みどりが選んだ映画は、ヒュー・グラントとジュリア・ロバーツが出ている恋愛コメディだった。ごく平凡な小さな本屋のオーナーであるヒュー・グラントが、自らの分身でもある人気女優のジュリア・ロバーツに恋をする。エンディングは女優の記者会見の席上で、ヒュー・グラントが彼女にプロポーズするのだった。みどりは、既にこの映画を観ていたのかもしれない。そんな疑いすら持った。まさにうってつけの映画だったのだ。そして映画が終ると、みどりは、
「これから大浦くんとデートなの」
と本当か嘘かわからない理由を告げて僕と詠子を置き去りにした。大浦とみどりは、つきあっているふしがあったのだった。だからなのだろう。詠子は、そんなみどりを押し留めようとはしなかった。
僕は、かねてからの計画通りに詠子を喫茶店に誘う。詠子も断りはしない。二人きりで喫茶店にいくのは、初めてだった。
僕はアイスコーヒーを頼んだ。僕は冬でもアイスコーヒーを飲む。シロップをふんだんに入れて。それがその日は、なぜか恥かしくて、少し少な目にした。シロップを大量に入れるのは子供っぽいように思われるかもしれない。詠子はミックスジュースを頼んだ。僕もミックスジュースは好きだ。そんな好みの一致にも喜びが感じられた。
「映画、面白かったね」
と僕は話しかけた。
「そうね。ラストのプロポーズの場面が感動したわ」
「ヒュー・グラントって深刻な映画には出演しないそうだよ」
「そうなの。どうしてかしら」
「さあ、それはよく知らないけど、ラブコメばかりに出てるみたいだよ」
ことは映画のようには、いかない。僕はやはりグズグズしている。
「卒業まで、もうすぐだね」
「その前に受験があるわ」
「そうだね。みんな頑張らなきゃいけない」
「そうよ。みんなが合格しなくちゃ」
「合格したら、またみんなで集まろうよ」
「それはいい考えね」
「そうだよ。絶対にそうしようよ」
「うん。そうしよ、そうしよ」
その日、僕が詠子にいったのは、それだけだった。次の日、みどりにその事を話すと「いくじなし」といわれた。そうだ。僕はいくじなしだった。
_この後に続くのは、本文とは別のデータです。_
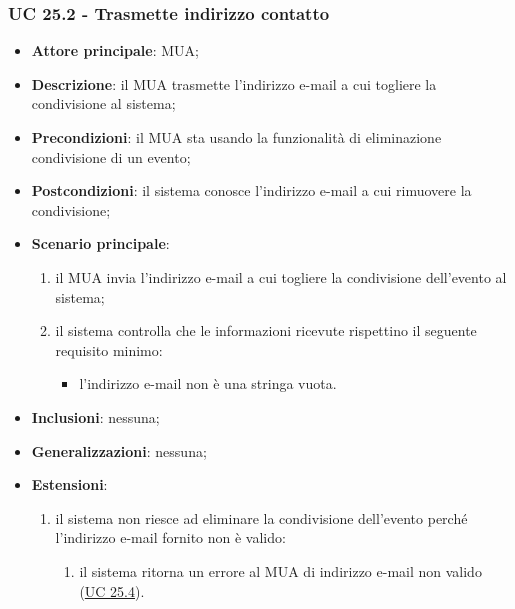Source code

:     \subsubsection{UC 25.2 - Trasmette indirizzo contatto} \label{sec:UC25.2}
    \begin{itemize}
        \item \textbf{Attore principale}: MUA;
        \item \textbf{Descrizione}: il MUA trasmette l'indirizzo e-mail a cui togliere la condivisione al sistema;
        \item \textbf{Precondizioni}: il MUA sta usando la funzionalità di eliminazione condivisione di un evento;
        \item \textbf{Postcondizioni}: il sistema conosce l'indirizzo e-mail a cui rimuovere la condivisione;
        \item \textbf{Scenario principale}:
            \begin{enumerate}
                \item il MUA invia l'indirizzo e-mail a cui togliere la condivisione dell'evento al sistema;
                \item il sistema controlla che le informazioni ricevute rispettino il seguente requisito minimo:
                    \begin{itemize}
                        \item l'indirizzo e-mail non è una stringa vuota.
                    \end{itemize}
            \end{enumerate}
        \item \textbf{Inclusioni}: nessuna;
        \item \textbf{Generalizzazioni}: nessuna;
        \item \textbf{Estensioni}:
            \begin{enumerate}[label=\alph*.]
                \item il sistema non riesce ad eliminare la condivisione dell'evento perché l'indirizzo e-mail fornito non è valido:
                \begin{enumerate}[label=\arabic*.]
                    \item il sistema ritorna un errore al MUA di indirizzo e-mail non valido (\hyperref[sec:UC25.4]{UC 25.4}).
                \end{enumerate}
            \end{enumerate}
    \end{itemize}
みんな合格した。合格祝いは行われなかった。うまい具合に場所が見つけられなかったのだ。中学生が酒盛りをする場所を見つけるのは難しい。僕と詠子は、あいかわらず下校時に話し、CDを貸しあった。卒業式の前の日まで。二人の間に、それ以上の進展はなかった。
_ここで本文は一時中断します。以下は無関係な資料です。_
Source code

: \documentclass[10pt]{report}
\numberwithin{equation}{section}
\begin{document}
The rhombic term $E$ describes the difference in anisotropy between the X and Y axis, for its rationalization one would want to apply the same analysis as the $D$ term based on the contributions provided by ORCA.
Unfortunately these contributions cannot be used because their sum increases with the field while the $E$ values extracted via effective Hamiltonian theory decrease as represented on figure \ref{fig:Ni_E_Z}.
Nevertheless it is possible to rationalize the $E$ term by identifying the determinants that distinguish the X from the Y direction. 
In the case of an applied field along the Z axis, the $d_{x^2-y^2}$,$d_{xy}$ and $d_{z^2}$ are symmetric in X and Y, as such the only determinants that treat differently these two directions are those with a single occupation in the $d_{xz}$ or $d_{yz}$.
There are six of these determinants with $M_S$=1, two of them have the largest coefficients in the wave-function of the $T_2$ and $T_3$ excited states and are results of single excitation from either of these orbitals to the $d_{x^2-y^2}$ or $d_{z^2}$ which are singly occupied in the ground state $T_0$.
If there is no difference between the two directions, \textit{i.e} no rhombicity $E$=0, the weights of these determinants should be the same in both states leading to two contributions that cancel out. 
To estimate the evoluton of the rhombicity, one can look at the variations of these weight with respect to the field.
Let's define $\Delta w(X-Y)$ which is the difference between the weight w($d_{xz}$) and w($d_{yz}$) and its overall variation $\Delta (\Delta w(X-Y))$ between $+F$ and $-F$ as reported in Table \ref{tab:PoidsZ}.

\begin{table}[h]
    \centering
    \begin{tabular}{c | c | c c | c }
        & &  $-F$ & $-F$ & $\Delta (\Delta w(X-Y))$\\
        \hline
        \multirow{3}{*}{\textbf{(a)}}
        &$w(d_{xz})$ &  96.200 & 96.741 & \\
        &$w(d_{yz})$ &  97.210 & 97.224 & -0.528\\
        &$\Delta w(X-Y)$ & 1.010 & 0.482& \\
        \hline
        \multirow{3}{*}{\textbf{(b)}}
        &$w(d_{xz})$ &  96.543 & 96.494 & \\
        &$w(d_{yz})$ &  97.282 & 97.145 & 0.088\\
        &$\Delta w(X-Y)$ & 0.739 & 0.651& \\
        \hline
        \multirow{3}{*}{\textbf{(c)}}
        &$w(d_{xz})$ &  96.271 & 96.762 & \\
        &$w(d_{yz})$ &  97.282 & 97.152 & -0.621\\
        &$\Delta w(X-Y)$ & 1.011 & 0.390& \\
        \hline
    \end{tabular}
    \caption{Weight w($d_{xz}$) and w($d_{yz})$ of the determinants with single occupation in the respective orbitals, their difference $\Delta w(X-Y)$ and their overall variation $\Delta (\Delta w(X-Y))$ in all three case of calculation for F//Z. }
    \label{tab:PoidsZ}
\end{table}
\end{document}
中学を卒業してから高校に入学するまでの短い期間に、みどりから電話があった。この間に告白なさいと、みどりは僕にいった。短い会話だった。だって家族に聞こえる。電話は居間にあった。僕は詠子に電話することができなかった。会えなくなって、これほどに寂しいものかと感じつつも。そして詠子は僕の胸の内にしまわれてしまう。しかし僕は詠子のことを忘れられなかった。
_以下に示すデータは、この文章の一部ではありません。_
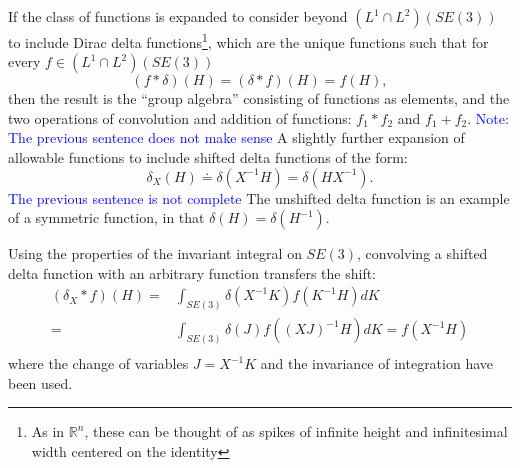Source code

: \documentclass[twocolumn,10pt]{asme2ej}
\begin{document}
If the class of functions is expanded to consider beyond $(L^1 \cap L^2)(SE(3))$
to include Dirac delta functions\footnote{As in $\mathbb{R}^n$, these can be thought of as spikes
of infinite height and infinitesimal width centered on the identity}, which are the unique functions such that for every $f \in (L^1 \cap L^2)(SE(3))$
$$ (f * \delta)(H) = (\delta * f)(H) = f(H), $$
then the result is the ``group algebra'' consisting of functions as elements, and the two operations of convolution and addition of
functions: $f_1*f_2$ and $f_1 + f_2$. \textcolor{blue}{Note: The previous sentence does not make sense} A slightly further expansion of allowable functions to include shifted delta functions of the form:
$$ \delta_X(H) \doteq \delta(X^{-1} H) = \delta( H X^{-1}). $$
\textcolor{blue}{The previous sentence is not complete}
The unshifted delta function is an example of a symmetric function, in that $\delta(H) = \delta(H^{-1})$.

Using the properties of the invariant integral on $SE(3)$, convolving a shifted delta function with an arbitrary
function transfers the shift:
\begin{equation}
\begin{split}
(\delta_X * f)(H) =& \int_{SE(3)} \delta(X^{-1} K) f(K^{-1} H) dK \\
=& \int_{SE(3)} \delta(J) f((XJ)^{-1} H) dK = f(X^{-1} H) \\
\end{split}
\end{equation}
where the change of variables $J = X^{-1} K$ and the invariance of integration have been used.

\end{document}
高校生活が始まると、なるほど、もう中学の頃の同級生とは会えなくなる。三年生の時はクラブも引退していて暇だったのだ。高校で僕は中学同様バレーボール部に入部した。放課後は練習に費やされる。電車通学だったので帰るのは夕食前だ。とてもじゃないが詠子と会う時間などない。それでも時折、みとどりからの電話はあり、詠子がK校でバレーボール部のマネージャーになったと知らされる。僕は、いつか試合の時に、詠子に会えるかもしれないと胸をわきたたせる。しかし僕たちN校はK校よりも上部リーグにいたので、その機会はほとんどなかった。総体などの大きな大会くらいしか違うリーグの学校とは対戦することもない。それでも二度ほど詠子を見かけた。当然、声すらかけられなかった。詠子が僕のことを認知したのかどうかすらわからないような邂逅だった。僕は高校では好きな女の子に一人も出会わず、ずっと詠子のことを思い続けていた。ただ心の中で。それで何か行動することはなかった。そのうちに、みどりとの音信も途絶えた。男の子たちとの関係も早くになくなってしまった。僕たちは、やはり離れ離れになっていったのだった。